What to produce:
A line belongs in the answer if it contains "simple"; copy every such line from the entries below.
----------------
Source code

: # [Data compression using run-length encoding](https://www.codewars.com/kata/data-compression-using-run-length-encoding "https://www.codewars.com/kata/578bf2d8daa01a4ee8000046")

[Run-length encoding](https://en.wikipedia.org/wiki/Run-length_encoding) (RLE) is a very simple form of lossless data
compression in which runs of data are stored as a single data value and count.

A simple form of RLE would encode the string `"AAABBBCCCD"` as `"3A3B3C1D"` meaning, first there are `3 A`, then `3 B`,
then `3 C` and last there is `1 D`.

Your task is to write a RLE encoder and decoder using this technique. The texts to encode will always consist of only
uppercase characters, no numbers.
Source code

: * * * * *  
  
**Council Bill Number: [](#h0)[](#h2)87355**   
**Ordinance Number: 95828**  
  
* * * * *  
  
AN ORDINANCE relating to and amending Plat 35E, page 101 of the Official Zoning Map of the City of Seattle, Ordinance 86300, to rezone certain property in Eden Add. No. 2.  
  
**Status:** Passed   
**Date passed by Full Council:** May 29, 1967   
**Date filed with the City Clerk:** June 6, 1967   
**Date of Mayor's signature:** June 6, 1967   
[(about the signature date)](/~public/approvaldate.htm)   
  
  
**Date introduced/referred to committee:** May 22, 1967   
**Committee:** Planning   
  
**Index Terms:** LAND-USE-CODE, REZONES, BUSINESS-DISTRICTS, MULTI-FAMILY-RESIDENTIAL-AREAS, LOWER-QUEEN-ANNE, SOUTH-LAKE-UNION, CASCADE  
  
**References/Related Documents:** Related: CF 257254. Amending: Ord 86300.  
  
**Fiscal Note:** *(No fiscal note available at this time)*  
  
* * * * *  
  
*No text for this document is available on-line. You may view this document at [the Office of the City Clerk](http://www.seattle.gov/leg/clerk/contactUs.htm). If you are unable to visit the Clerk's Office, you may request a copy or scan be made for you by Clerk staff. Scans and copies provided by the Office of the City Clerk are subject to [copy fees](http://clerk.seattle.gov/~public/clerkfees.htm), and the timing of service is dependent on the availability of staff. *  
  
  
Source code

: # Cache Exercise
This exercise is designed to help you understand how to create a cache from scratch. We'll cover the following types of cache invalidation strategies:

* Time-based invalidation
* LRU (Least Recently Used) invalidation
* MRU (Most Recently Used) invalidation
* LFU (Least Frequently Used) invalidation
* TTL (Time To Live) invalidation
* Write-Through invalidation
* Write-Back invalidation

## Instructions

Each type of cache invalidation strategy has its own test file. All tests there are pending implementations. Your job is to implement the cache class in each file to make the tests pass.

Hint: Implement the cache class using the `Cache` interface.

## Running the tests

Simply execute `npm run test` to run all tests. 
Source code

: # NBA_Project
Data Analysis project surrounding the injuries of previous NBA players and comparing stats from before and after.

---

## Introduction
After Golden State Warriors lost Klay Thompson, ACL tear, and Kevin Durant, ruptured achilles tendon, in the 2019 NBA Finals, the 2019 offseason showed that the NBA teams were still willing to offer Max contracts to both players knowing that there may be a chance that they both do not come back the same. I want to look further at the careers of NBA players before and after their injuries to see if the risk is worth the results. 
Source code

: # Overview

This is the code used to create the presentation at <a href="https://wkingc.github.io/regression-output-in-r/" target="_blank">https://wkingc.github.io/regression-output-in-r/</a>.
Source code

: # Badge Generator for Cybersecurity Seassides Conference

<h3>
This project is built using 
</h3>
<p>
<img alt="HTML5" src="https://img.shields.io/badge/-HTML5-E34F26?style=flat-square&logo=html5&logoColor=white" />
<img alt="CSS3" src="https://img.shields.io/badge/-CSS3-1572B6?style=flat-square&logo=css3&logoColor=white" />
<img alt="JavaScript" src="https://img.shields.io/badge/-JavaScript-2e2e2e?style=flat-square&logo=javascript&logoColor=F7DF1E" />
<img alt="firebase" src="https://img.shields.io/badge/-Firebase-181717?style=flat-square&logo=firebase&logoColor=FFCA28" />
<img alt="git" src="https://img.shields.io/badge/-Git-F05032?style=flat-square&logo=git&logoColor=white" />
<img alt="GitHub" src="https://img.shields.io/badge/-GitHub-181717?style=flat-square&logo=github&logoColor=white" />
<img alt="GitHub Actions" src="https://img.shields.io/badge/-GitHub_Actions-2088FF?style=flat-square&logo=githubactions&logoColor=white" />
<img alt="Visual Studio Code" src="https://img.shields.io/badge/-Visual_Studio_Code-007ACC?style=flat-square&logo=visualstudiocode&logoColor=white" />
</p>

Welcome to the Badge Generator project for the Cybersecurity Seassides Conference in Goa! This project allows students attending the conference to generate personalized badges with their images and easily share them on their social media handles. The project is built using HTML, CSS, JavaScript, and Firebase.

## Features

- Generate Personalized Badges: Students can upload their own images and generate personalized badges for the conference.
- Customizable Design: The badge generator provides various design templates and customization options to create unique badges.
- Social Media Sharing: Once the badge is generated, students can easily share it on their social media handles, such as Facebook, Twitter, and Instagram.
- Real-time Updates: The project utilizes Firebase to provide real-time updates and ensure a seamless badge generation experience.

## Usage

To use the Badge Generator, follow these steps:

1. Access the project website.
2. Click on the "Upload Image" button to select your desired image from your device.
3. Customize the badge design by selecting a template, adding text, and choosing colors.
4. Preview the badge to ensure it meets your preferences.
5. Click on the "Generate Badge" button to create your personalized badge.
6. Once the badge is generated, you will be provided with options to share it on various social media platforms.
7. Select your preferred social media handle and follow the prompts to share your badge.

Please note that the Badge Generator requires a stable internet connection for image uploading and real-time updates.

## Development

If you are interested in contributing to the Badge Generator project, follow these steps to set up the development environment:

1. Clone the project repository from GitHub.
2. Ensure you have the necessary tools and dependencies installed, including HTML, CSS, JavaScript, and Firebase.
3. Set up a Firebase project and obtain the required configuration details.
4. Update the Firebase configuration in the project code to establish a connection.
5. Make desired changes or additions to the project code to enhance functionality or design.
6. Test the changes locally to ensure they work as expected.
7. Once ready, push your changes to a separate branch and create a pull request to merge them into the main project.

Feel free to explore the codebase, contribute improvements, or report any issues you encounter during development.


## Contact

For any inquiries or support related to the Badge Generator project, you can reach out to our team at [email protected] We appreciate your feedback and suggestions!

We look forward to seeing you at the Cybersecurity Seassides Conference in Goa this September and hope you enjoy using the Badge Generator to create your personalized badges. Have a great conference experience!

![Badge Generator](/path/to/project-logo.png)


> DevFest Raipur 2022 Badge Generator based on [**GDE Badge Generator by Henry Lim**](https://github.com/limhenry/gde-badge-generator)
----------------
Answer:
[Run-length encoding](https://en.wikipedia.org/wiki/Run-length_encoding) (RLE) is a very simple form of lossless data
A simple form of RLE would encode the string `"AAABBBCCCD"` as `"3A3B3C1D"` meaning, first there are `3 A`, then `3 B`,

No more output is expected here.